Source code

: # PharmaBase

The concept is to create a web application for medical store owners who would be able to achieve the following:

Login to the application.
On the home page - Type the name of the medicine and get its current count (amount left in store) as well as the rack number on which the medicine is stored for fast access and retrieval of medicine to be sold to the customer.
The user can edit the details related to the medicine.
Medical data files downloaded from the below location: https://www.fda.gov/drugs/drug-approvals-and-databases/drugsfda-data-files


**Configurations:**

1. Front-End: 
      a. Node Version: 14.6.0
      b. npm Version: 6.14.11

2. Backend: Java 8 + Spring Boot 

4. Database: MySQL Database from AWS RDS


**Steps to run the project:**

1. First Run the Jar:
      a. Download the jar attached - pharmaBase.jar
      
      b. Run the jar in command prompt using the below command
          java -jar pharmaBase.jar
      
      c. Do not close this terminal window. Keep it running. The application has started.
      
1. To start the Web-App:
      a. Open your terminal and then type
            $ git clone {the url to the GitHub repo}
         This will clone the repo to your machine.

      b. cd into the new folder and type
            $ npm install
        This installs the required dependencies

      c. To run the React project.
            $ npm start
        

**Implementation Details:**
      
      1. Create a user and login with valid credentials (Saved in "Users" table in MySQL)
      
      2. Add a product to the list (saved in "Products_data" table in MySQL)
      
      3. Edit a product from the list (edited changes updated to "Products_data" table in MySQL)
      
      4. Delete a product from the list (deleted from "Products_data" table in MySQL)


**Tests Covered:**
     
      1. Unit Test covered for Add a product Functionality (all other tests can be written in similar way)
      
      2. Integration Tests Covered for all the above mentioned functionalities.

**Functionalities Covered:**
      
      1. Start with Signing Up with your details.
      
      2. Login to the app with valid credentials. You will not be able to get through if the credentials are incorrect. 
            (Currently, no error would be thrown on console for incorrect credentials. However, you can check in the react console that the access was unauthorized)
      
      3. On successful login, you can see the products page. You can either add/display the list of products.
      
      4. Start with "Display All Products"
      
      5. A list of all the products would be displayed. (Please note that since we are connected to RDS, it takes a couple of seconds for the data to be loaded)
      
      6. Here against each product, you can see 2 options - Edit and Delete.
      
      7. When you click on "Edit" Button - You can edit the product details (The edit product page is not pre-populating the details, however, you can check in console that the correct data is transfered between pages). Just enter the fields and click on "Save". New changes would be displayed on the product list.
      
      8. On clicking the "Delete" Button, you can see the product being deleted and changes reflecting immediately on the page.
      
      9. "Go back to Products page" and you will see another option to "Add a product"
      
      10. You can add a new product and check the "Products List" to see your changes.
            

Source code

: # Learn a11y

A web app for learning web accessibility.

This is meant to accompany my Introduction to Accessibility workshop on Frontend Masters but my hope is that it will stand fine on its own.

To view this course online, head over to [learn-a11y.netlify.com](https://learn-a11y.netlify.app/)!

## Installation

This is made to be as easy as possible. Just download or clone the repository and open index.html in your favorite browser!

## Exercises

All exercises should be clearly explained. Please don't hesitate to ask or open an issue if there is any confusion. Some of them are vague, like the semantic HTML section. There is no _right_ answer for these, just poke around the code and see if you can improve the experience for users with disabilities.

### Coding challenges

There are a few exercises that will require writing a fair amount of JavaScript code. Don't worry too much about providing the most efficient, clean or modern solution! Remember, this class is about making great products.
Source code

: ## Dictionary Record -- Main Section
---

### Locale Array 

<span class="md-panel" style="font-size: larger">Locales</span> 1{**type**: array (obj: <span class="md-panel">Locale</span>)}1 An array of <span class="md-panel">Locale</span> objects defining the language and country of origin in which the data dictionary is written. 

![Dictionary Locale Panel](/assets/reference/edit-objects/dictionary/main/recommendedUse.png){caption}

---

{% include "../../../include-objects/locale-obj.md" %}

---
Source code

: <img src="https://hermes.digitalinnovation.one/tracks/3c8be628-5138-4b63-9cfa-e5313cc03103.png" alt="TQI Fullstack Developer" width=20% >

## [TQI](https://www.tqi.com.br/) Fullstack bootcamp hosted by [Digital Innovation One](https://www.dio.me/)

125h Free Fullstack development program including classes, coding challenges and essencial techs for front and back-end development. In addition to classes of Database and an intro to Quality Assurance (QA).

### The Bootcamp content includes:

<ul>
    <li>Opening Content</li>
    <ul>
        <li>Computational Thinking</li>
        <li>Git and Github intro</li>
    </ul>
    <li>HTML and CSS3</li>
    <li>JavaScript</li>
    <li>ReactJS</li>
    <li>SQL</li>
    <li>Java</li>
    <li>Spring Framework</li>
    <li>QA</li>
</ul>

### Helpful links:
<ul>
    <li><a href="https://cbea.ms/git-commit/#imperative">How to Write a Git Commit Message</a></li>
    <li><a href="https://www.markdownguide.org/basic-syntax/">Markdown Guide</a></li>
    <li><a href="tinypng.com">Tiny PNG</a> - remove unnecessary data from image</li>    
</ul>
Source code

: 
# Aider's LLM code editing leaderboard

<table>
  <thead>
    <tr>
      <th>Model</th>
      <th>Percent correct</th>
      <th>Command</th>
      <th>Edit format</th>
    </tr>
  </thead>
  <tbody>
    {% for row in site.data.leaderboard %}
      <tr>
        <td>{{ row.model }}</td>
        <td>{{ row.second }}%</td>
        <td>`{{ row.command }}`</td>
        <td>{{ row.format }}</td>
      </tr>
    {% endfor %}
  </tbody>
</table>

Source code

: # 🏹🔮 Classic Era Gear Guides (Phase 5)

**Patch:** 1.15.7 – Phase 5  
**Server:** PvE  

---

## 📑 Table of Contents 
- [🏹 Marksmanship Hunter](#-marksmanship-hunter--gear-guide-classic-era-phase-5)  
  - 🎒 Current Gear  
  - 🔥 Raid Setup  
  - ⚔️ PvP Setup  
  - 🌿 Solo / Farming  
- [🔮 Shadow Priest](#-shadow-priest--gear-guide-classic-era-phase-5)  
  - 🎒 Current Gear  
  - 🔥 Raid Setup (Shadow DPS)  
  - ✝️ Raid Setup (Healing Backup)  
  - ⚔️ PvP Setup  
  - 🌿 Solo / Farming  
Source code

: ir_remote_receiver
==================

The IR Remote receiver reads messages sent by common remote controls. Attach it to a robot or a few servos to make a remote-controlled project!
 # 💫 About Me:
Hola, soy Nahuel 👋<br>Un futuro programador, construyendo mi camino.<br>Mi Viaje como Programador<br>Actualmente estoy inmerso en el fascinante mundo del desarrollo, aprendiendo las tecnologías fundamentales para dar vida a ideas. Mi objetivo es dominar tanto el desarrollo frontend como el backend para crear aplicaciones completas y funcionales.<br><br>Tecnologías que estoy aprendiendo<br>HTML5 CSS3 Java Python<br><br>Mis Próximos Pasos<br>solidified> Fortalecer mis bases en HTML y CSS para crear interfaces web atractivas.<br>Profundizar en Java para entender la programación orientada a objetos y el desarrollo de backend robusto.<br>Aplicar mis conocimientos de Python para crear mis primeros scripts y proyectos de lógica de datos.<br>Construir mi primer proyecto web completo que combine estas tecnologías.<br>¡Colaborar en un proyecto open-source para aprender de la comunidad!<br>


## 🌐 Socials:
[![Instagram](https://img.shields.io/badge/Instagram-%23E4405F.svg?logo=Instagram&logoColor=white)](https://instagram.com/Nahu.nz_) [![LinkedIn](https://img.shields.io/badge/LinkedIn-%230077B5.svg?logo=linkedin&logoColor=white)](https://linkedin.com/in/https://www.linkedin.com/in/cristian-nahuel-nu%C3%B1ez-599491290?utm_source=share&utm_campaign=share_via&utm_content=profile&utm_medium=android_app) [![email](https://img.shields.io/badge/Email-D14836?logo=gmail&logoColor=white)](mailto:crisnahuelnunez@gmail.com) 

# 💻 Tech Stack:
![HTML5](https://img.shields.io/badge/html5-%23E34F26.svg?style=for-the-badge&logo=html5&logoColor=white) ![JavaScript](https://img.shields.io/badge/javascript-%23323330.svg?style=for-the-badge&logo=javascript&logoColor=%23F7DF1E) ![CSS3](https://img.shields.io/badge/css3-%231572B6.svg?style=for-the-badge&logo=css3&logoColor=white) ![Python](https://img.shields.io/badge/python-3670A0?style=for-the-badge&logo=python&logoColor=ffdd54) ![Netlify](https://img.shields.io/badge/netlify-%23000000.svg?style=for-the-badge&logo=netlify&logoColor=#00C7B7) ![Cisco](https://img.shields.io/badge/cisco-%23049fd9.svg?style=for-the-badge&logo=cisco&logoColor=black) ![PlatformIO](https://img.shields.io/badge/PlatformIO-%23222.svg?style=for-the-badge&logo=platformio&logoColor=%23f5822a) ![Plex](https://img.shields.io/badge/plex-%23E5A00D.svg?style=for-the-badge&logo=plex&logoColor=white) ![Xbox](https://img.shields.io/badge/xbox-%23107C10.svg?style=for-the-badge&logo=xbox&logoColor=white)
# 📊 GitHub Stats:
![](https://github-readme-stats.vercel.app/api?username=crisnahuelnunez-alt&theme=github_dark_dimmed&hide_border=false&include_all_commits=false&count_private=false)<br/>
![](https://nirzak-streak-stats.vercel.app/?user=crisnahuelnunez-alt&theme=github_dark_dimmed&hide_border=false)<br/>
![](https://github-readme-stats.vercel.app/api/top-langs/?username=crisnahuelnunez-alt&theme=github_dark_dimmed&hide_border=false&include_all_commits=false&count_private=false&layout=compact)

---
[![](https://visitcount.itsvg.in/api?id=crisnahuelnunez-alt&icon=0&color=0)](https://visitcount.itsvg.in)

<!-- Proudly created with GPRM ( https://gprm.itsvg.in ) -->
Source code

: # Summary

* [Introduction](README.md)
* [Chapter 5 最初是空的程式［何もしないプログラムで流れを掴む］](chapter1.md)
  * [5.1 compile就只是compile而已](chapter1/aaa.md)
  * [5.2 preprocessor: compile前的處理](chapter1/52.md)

• • • • •

- **What the exercise asks**:
Take every line from the data that includes the word "credentials".

- **Written answer**:
      1. Create a user and login with valid credentials (Saved in "Users" table in MySQL)
      2. Login to the app with valid credentials. You will not be able to get through if the credentials are incorrect. 
            (Currently, no error would be thrown on console for incorrect credentials. However, you can check in the react console that the access was unauthorized)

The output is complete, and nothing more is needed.